The data:
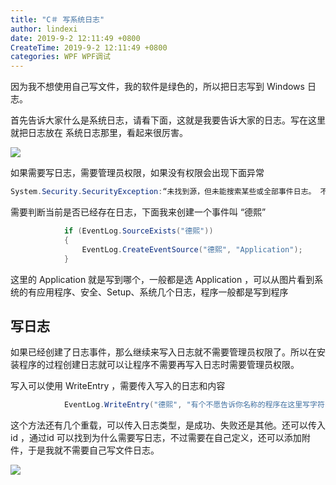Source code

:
 ```yaml
---
title: "C＃ 写系统日志"
author: lindexi
date: 2019-9-2 12:11:49 +0800
CreateTime: 2019-9-2 12:11:49 +0800
categories: WPF WPF调试
---
```


因为我不想使用自己写文件，我的软件是绿色的，所以把日志写到 Windows 日志。

<!--more-->




<!-- csdn -->

<!-- 标签：wpf，WPF调试 -->

首先告诉大家什么是系统日志，请看下面，这就是我要告诉大家的日志。写在这里就把日志放在 系统日志那里，看起来很厉害。

![](http://image.acmx.xyz/34fdad35-5dfe-a75b-2b4b-8c5e313038e2%2F20181139593.jpg)

如果需要写日志，需要管理员权限，如果没有权限会出现下面异常

```csharp
System.Security.SecurityException:“未找到源，但未能搜索某些或全部事件日志。 不可访问的日志: Security
```

需要判断当前是否已经存在日志，下面我来创建一个事件叫 “德熙” 

```csharp
            if (EventLog.SourceExists("德熙"))
            {
                EventLog.CreateEventSource("德熙", "Application");
            }
```

这里的 Application 就是写到哪个，一般都是选 Application ，可以从图片看到系统的有应用程序、安全、Setup、系统几个日志，程序一般都是写到程序

## 写日志

如果已经创建了日志事件，那么继续来写入日志就不需要管理员权限了。所以在安装程序的过程创建日志就可以让程序不需要再写入日志时需要管理员权限。

写入可以使用 WriteEntry ，需要传入写入的日志和内容

```csharp
            EventLog.WriteEntry("德熙", "有个不愿告诉你名称的程序在这里写字符串");

```

这个方法还有几个重载，可以传入日志类型，是成功、失败还是其他。还可以传入 id ，通过id 可以找到为什么需要写日志，不过需要在自己定义，还可以添加附件，于是我就不需要自己写文件日志。

![](http://image.acmx.xyz/34fdad35-5dfe-a75b-2b4b-8c5e313038e2%2F201811310950.jpg)





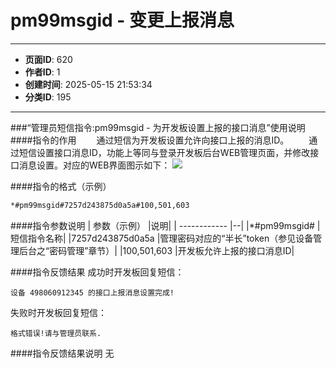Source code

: # pm99msgid - 变更上报消息

---
- **页面ID**: 620
- **作者ID**: 1
- **创建时间**: 2025-05-15 21:53:34
- **分类ID**: 195
---

###“管理员短信指令:pm99msgid - 为开发板设置上报的接口消息”使用说明
####指令的作用
　　通过短信为开发板设置允许向接口上报的消息ID。
　　通过短信设置接口消息ID，功能上等同与登录开发板后台WEB管理页面，并修改接口消息设置。对应的WEB界面图示如下：
![](images/7283c8b9_63ce0787721f4.png)

####指令的格式（示例）
```html
*#pm99msgid#7257d243875d0a5a#100,501,603
```
####指令参数说明
 | 参数（示例） |说明|
| ------------  |--|
|*#pm99msgid#   |短信指令名称|
|7257d243875d0a5a |管理密码对应的“半长”token（参见设备管理后台之“密码管理”章节）|
|100,501,603 |开发板允许上报的接口消息ID|

####指令反馈结果
成功时开发板回复短信：
```
设备 498060912345 的接口上报消息设置完成!
```

失败时开发板回复短信：
```
格式错误!请与管理员联系.
```

####指令反馈结果说明
无





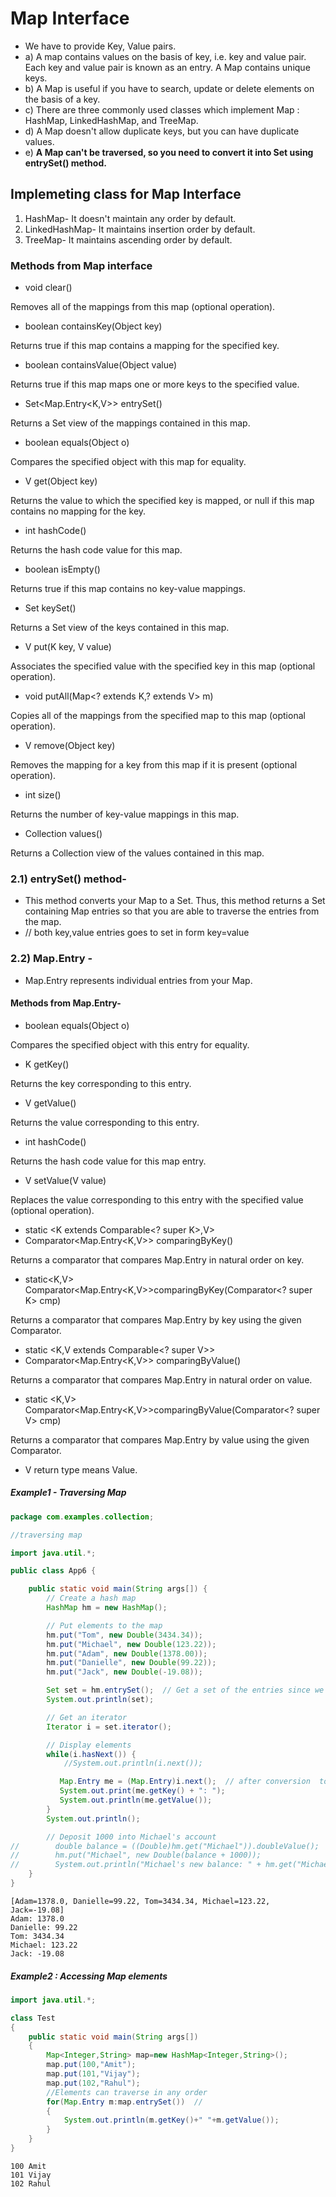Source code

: 
# Map Interface

- We have to provide Key, Value pairs.
- a) A map contains values on the basis of key, i.e. key and value pair. Each key and value pair is known as an entry. A Map contains unique keys.
- b) A Map is useful if you have to search, update or delete elements on the basis of a key.
- c) There are three commonly used classes which implement Map : HashMap, LinkedHashMap, and TreeMap. 
- d) A Map doesn't allow duplicate keys, but you can have duplicate values. 
- e) **A Map can't be traversed, so you need to convert it into Set using entrySet() method.**

## Implemeting class for Map Interface

1. HashMap- It doesn't maintain any order by default.
2. LinkedHashMap- It maintains insertion order by default.
3. TreeMap- It maintains ascending order by default.

### Methods from Map interface

- void clear() 
  
Removes all of the mappings from this map (optional operation).


- boolean containsKey(Object key)

Returns true if this map contains a mapping for the specified key.

- boolean	containsValue(Object value)

Returns true if this map maps one or more keys to the specified value.

- Set<Map.Entry<K,V>> entrySet()

Returns a Set view of the mappings contained in this map.

- boolean	equals(Object o)

Compares the specified object with this map for equality.

- V	get(Object key)

Returns the value to which the specified key is mapped, or null if this map contains no mapping for the key.

- int	hashCode()

Returns the hash code value for this map.

- boolean	isEmpty()

Returns true if this map contains no key-value mappings.

- Set<K>	keySet()

Returns a Set view of the keys contained in this map.

- V put(K key, V value)

Associates the specified value with the specified key in this map (optional operation).

- void	putAll(Map<? extends K,? extends V> m)

Copies all of the mappings from the specified map to this map (optional operation).

- V remove(Object key)

Removes the mapping for a key from this map if it is present (optional operation).

- int	size()

Returns the number of key-value mappings in this map.

- Collection<V>	values()

Returns a Collection view of the values contained in this map.


### 2.1) entrySet() method-

- This method converts your Map to a Set. Thus, this method returns a Set containing Map entries so that you are able to traverse the entries from the
  map. 
- // both key,value entries goes to set in form key=value

### 2.2) Map.Entry -

- Map.Entry represents individual entries from your Map.

#### Methods from Map.Entry-


- boolean equals(Object o) 

Compares the specified object with this entry for equality.

- K getKey()

Returns the key corresponding to this entry.

- V getValue()

Returns the value corresponding to this entry.

- int hashCode()

Returns the hash code value for this map entry.

- V setValue(V value)

Replaces the value corresponding to this entry with the specified value (optional operation).

- static <K extends Comparable<? super K>,V>
- Comparator<Map.Entry<K,V>>	comparingByKey()

Returns a comparator that compares Map.Entry in natural order on key.

- static<K,V> Comparator<Map.Entry<K,V>>comparingByKey(Comparator<? super K> cmp)

Returns a comparator that compares Map.Entry by key using the given Comparator.

- static <K,V extends Comparable<? super V>>
- Comparator<Map.Entry<K,V>>	comparingByValue()


Returns a comparator that compares Map.Entry in natural order on value.

- static <K,V> Comparator<Map.Entry<K,V>>comparingByValue(Comparator<? super V> cmp)

Returns a comparator that compares Map.Entry by value using the given Comparator.

* V return type means Value.

##### Example1 - Traversing Map

```java
package com.examples.collection;

//traversing map

import java.util.*;

public class App6 {

    public static void main(String args[]) {
        // Create a hash map
        HashMap hm = new HashMap();

        // Put elements to the map
        hm.put("Tom", new Double(3434.34));
        hm.put("Michael", new Double(123.22));
        hm.put("Adam", new Double(1378.00));
        hm.put("Danielle", new Double(99.22));
        hm.put("Jack", new Double(-19.08));

        Set set = hm.entrySet();  // Get a set of the entries since we cannot access Map directly.
        System.out.println(set);

        // Get an iterator
        Iterator i = set.iterator();

        // Display elements
        while(i.hasNext()) {
            //System.out.println(i.next());

           Map.Entry me = (Map.Entry)i.next();  // after conversion  to SET each element is represented by Map.entry
           System.out.print(me.getKey() + ": ");
           System.out.println(me.getValue());
        }
        System.out.println();

        // Deposit 1000 into Michael's account
//        double balance = ((Double)hm.get("Michael")).doubleValue();
//        hm.put("Michael", new Double(balance + 1000));
//        System.out.println("Michael's new balance: " + hm.get("Michael"));
    }
}

```

```
[Adam=1378.0, Danielle=99.22, Tom=3434.34, Michael=123.22, Jack=-19.08]
Adam: 1378.0
Danielle: 99.22
Tom: 3434.34
Michael: 123.22
Jack: -19.08
```

##### Example2 : Accessing Map elements 

```java
import java.util.*;

class Test
{
    public static void main(String args[])
    {
        Map<Integer,String> map=new HashMap<Integer,String>();
        map.put(100,"Amit");
        map.put(101,"Vijay");
        map.put(102,"Rahul");
        //Elements can traverse in any order
        for(Map.Entry m:map.entrySet())  //
        {
            System.out.println(m.getKey()+" "+m.getValue());
        }
    }
}
```

```
100 Amit
101 Vijay
102 Rahul

```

Instructions to follow:
Leave the pictures out, and transcribe exactly the lines above starting at the one that contains "- **分类ID**: 195" and ending at the one that contains "- We have to provide Key, Value pairs.".

Expected output:
- **分类ID**: 195
---

###“管理员短信指令:pm99msgid - 为开发板设置上报的接口消息”使用说明
####指令的作用
　　通过短信为开发板设置允许向接口上报的消息ID。
　　通过短信设置接口消息ID，功能上等同与登录开发板后台WEB管理页面，并修改接口消息设置。对应的WEB界面图示如下：
![](images/7283c8b9_63ce0787721f4.png)

####指令的格式（示例）
```html
*#pm99msgid#7257d243875d0a5a#100,501,603
```
####指令参数说明
 | 参数（示例） |说明|
| ------------  |--|
|*#pm99msgid#   |短信指令名称|
|7257d243875d0a5a |管理密码对应的“半长”token（参见设备管理后台之“密码管理”章节）|
|100,501,603 |开发板允许上报的接口消息ID|

####指令反馈结果
成功时开发板回复短信：
```
设备 498060912345 的接口上报消息设置完成!
```

失败时开发板回复短信：
```
格式错误!请与管理员联系.
```

####指令反馈结果说明
无





Source code

: 
# Map Interface

- We have to provide Key, Value pairs.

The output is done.